Page MenuHomePhabricator

Request to host kid-friendly-classifier on Lift Wing
Open, Needs TriagePublic

Description

  • What use case is the model going to support/resolve?**

Was made to detect content which we do not to expose kids to in roblox games (based on the roblox TOS)

  • Do you have a '''model card'''?

No. See https://huggingface.co/derenrich/enwiki-kid-friendly-classifier

  • What team created/trained/etc.. the model? What tools and frameworks have you used?**

Future Audiences. Trained using huggingface transformers for the purposes of filtering out articles on roblox.

  • What kind of data was the model trained with, and what kind of data the model is going to need in production (for example, calls to internal/external services, special datasources for features, etc..) ?**

input: article title and short description
output: categorical variable (e.g. none/crime/political/...)

  • If you have a minimal codebase that you used to run the first tests with the model, could you please share it?**

see https://gitlab.wikimedia.org/repos/future-audiences/roblox/speed-backend/-/blob/main/wiki-speedrun/train.py?ref_type=heads

  • State what team will own the model and please share some main point of contacts (see more info in '''Ownership of a model''').**

Future Audiences / me

  • What is the current latency and throughput of the model, if you have tested it?** We don't need anything precise at this stage, just some ballparks numbers to figure out how the model performs with the expected inputs. For example, does the model take ms/seconds/etc.. to respond to queries? How does it react when 1/10/20/etc.. requests in parallel are made? If you don't have these numbers don't worry, open the task and we'll figure something out while we discuss about next steps!

don't know. it's only experimental. ModernBERT-based so should be very easy to host.

  • Is there an expected frequency in which the model will have to be retrained with new data?** What are the resources required to train the model and what was the dataset size?

very infrequently

  • Have you checked if the output of your model is safe from a human rights point of view? **Is there any risk of it being offensive for somebody? Even if you have any slight worry or corner case, please tell us!
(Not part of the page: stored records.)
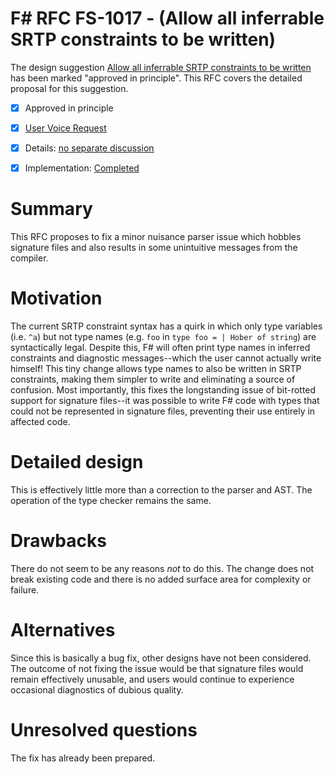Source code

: # F# RFC FS-1017 - (Allow all inferrable SRTP constraints to be written)

The design suggestion [Allow all inferrable SRTP constraints to be written](https://fslang.uservoice.com/forums/245727-f-language/suggestions/7887270-allow-all-inferrable-srtp-constraints-to-be-writte) has been marked "approved in principle".
This RFC covers the detailed proposal for this suggestion.

* [x] Approved in principle
* [x] [User Voice Request](https://fslang.uservoice.com/forums/245727-f-language/suggestions/7887270-allow-all-inferrable-srtp-constraints-to-be-writte)
* [x] Details: [no separate discussion](https://github.com/fsharp/fslang-design/blob/master/FSharp-4.1/FS-1017-fix-srtp-constraint-parsing.md)
* [x] Implementation: [Completed](https://github.com/Microsoft/visualfsharp/pull/1278)


# Summary
[summary]: #summary

This RFC proposes to fix a minor nuisance parser issue which hobbles signature files and also results in some unintuitive messages from the compiler.

# Motivation
[motivation]: #motivation

The current SRTP constraint syntax has a quirk in which only type variables (i.e. `^a`) but not type names (e.g. `foo` in `type foo = | Hober of string`) are syntactically legal.  Despite this, F# will often print type names in inferred constraints and diagnostic messages--which the user cannot actually write himself!  This tiny change allows type names to also be written in SRTP constraints, making them simpler to write and eliminating a source of confusion.  Most importantly, this fixes the longstanding issue of bit-rotted support for signature files--it was possible to write F# code with types that could not be represented in signature files, preventing their use entirely in affected code.

# Detailed design
[design]: #detailed-design

This is effectively little more than a correction to the parser and AST.  The operation of the type checker remains the same.

# Drawbacks
[drawbacks]: #drawbacks

There do not seem to be any reasons *not* to do this.  The change does not break existing code and there is no added surface area for complexity or failure.

# Alternatives
[alternatives]: #alternatives

Since this is basically a bug fix, other designs have not been considered.  The outcome of not fixing the issue would be that signature files would remain effectively unusable, and users would continue to experience occasional diagnostics of dubious quality.

# Unresolved questions
[unresolved]: #unresolved-questions

The fix has already been prepared.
have not checked. possible biases. only experimental for now.

  • Everything else that is relevant in your opinion.**

Event Timeline

derenrich updated the task description. (Show Details)

Hi Daniel, thanks for filing this request!

What use case is the model going to support/resolve?**
Was made to detect content which we do not to expose kids to in roblox games (based on the roblox TOS)

Could you please provide more information regarding the specific product that is going to be making requests to this service? We are interested in understanding if this service/product is part of WMF's production infrastructure (e.g. MediaWiki) which would mean that internal requests are allowed or if it an external request which means that it should be routed through the API Gateway.

Could you also provide access to some sample data? Or if there is a specific place you can link where input/output of the model is defined. We are interested in understanding what is the preprocessing logic and a candidate for the response schema.

the model is still being evaluated so as such we do not have a specific product that is going to make requests. likely the requests would come from the wide-internet (since FA would want to integrate it into services running on toolforge or roblox).

the input is free text containing the title / short description of an article in english. the output is a categorical string indicating if the content is kid friendly or if not in what way the content violates kid friendlyness.

Is there something more you need from me here? What is the typical turn-around time for requests like this?

Hey @derenrich, sorry for the delayed follow-up. This is on me personally; I'm balancing a few time-sensitive items right now and a bit behind on the things that are non-blocking (as I understand this request to be - please correct me if I've misunderstood).

This request (and the corresponding Slack threads) have raised some broader questions around the technical and policy implications of hosting unvetted proof-of-concept models in LiftWing vs. Toolforge, and the process for building something nimbly that can later be productionized and reused by other teams. I owe you a longer summary of my thoughts on this, and I will prioritize writing and sending that here by tomorrow if that's okay.

In the meantime, I wanted to double check that this request is non-blocking, given that you're able to use Toolforge in this specific instance (I get that that won't always be the case). Is that correct?

This is kind of a unique case for us, since most of our hosting requests come from the Research team, so I'm sorry that we don't have a process built around this yet!

ok no worries and no rush. this isn't blocking but I was hoping to have a sense of this direction would work (and how the process works). it sounds like much of that is still up in the air.